--- Records for processing Enclosed Below ---

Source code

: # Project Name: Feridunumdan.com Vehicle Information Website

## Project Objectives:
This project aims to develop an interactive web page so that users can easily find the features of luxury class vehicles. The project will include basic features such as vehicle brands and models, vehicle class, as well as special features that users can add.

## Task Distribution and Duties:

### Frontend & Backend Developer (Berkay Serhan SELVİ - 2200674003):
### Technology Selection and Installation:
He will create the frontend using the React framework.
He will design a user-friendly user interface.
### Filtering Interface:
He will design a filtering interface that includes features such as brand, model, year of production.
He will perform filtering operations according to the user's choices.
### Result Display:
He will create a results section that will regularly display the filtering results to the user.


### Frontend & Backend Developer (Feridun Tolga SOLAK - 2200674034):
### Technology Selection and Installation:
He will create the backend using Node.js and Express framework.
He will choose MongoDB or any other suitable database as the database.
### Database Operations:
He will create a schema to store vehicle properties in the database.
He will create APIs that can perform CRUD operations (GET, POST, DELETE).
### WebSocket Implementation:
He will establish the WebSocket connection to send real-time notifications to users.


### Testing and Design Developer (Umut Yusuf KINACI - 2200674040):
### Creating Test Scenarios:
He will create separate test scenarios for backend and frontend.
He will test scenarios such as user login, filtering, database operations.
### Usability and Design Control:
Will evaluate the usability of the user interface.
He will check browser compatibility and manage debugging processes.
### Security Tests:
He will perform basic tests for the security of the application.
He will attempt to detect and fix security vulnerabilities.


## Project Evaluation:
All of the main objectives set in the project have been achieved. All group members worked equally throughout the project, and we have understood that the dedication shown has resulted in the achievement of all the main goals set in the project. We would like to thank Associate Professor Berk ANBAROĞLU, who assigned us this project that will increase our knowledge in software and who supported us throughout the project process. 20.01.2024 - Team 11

--- End of Enclosed Records for processing ---
--- Records for processing Enclosed Below ---

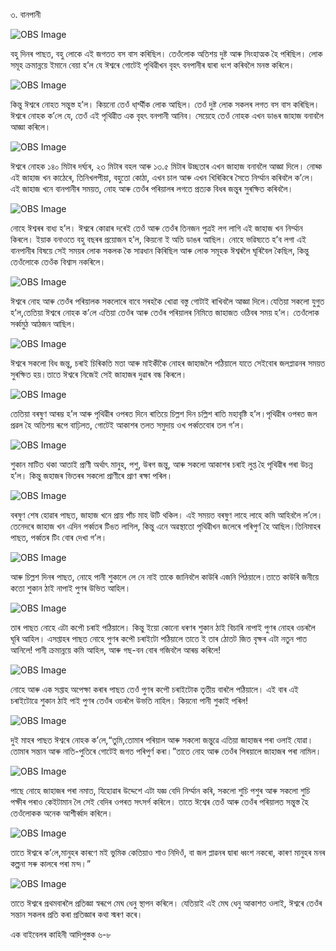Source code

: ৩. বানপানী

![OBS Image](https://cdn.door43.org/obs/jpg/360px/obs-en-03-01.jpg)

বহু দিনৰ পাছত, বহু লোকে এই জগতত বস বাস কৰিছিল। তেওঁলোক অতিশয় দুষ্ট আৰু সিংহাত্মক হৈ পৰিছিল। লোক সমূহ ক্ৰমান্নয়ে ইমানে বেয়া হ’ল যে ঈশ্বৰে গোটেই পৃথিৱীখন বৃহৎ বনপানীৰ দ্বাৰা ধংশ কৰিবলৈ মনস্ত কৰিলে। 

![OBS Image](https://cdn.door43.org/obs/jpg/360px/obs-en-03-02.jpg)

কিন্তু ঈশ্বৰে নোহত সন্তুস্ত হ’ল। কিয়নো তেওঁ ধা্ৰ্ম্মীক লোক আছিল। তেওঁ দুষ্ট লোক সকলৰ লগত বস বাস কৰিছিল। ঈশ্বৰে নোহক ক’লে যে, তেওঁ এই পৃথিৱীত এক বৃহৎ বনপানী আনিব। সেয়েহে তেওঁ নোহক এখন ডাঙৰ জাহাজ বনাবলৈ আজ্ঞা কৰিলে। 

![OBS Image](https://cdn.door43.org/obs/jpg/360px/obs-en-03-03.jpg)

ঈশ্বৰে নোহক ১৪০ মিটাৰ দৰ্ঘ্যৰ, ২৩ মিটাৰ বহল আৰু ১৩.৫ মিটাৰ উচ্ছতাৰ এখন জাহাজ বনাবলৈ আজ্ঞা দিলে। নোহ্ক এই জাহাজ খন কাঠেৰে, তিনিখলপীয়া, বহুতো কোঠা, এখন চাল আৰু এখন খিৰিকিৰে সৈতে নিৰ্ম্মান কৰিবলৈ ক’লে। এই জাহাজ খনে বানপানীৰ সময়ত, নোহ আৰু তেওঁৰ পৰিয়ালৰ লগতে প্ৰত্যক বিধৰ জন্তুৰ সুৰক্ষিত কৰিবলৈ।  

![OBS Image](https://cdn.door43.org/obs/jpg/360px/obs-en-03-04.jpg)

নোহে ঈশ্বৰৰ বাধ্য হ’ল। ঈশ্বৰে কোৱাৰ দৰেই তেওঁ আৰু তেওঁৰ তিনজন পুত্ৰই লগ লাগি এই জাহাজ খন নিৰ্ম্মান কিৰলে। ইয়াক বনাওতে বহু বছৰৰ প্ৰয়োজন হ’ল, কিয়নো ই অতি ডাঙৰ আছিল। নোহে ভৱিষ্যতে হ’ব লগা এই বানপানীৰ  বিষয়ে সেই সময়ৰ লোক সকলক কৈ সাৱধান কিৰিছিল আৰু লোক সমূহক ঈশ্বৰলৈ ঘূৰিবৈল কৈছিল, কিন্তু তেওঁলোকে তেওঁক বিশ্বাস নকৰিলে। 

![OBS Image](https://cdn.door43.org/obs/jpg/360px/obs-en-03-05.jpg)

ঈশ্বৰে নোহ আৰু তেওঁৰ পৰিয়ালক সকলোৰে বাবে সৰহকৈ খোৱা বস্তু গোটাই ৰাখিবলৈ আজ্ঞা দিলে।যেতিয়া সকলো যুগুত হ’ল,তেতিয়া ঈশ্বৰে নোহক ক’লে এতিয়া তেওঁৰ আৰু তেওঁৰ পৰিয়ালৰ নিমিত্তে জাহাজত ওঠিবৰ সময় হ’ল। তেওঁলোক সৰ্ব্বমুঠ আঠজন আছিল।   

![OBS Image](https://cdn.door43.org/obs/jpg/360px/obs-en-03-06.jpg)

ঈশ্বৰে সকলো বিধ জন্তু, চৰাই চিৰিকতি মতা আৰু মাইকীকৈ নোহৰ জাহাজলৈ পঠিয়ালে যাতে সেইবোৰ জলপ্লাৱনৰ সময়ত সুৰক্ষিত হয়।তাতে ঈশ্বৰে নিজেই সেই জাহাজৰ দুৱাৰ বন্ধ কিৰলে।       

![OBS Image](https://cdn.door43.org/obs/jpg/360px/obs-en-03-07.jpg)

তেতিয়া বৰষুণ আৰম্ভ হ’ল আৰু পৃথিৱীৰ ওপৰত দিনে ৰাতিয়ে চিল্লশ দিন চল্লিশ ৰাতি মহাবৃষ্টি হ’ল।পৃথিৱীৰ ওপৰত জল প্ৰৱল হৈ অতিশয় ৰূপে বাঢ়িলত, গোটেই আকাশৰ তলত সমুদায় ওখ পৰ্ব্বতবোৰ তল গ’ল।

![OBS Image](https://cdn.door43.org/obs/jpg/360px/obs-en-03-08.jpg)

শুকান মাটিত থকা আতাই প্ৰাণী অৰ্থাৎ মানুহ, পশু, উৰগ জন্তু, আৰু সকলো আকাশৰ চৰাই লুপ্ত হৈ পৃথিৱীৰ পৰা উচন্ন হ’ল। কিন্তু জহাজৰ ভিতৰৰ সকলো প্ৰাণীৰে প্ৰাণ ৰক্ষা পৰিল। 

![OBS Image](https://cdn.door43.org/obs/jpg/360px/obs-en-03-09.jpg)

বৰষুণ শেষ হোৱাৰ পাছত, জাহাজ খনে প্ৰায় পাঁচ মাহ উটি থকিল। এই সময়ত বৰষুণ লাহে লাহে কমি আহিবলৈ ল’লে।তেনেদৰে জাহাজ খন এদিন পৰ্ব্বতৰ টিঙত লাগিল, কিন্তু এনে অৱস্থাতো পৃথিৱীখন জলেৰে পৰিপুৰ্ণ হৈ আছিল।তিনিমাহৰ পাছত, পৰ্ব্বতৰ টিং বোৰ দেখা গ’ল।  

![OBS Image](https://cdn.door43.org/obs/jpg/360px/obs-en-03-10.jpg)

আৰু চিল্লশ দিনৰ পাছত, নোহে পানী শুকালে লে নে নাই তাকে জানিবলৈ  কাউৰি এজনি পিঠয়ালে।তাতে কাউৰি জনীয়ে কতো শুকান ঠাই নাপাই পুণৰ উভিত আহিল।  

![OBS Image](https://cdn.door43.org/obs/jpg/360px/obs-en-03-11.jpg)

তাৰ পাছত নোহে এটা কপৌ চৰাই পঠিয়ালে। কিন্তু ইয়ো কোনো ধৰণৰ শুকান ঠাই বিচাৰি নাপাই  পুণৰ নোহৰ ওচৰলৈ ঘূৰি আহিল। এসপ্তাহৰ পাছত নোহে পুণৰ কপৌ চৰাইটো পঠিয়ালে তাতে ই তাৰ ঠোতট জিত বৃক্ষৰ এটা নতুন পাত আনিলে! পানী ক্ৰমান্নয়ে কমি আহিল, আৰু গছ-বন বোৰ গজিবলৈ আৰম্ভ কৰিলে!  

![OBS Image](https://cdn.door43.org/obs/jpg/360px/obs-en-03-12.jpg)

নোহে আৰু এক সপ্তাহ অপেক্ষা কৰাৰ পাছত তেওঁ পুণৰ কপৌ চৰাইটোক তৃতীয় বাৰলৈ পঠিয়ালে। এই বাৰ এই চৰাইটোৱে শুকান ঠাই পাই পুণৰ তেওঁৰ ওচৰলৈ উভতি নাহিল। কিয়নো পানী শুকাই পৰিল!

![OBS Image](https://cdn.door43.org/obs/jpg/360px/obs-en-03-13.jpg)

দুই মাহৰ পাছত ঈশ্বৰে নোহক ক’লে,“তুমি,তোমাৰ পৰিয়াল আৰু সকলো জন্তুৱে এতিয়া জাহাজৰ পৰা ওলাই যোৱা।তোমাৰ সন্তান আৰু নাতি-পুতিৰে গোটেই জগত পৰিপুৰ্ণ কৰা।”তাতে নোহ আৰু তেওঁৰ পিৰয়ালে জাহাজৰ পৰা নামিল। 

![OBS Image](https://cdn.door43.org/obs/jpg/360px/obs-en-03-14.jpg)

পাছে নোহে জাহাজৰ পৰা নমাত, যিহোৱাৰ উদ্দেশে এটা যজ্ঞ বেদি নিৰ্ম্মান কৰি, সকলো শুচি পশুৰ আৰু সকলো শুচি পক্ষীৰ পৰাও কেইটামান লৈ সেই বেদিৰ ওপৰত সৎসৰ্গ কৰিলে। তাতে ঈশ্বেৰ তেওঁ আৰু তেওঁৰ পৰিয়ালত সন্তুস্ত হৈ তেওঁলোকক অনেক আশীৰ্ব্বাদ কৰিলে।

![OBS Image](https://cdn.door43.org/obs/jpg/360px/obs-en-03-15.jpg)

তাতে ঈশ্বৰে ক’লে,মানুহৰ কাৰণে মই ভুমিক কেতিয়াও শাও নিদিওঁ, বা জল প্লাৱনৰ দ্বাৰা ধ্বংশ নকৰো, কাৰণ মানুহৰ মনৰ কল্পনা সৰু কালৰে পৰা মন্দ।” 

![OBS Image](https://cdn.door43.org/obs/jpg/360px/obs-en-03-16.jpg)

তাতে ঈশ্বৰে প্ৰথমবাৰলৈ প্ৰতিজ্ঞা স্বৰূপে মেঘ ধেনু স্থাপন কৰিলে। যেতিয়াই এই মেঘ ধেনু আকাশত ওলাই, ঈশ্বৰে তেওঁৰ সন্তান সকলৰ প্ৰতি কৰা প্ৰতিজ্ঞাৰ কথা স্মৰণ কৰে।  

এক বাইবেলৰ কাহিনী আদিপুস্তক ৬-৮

--- End of Enclosed Records for processing ---

What you should do: Each line of the data above containing the string "features" is to be copied.

Result of the task:
This project aims to develop an interactive web page so that users can easily find the features of luxury class vehicles. The project will include basic features such as vehicle brands and models, vehicle class, as well as special features that users can add.
He will design a filtering interface that includes features such as brand, model, year of production.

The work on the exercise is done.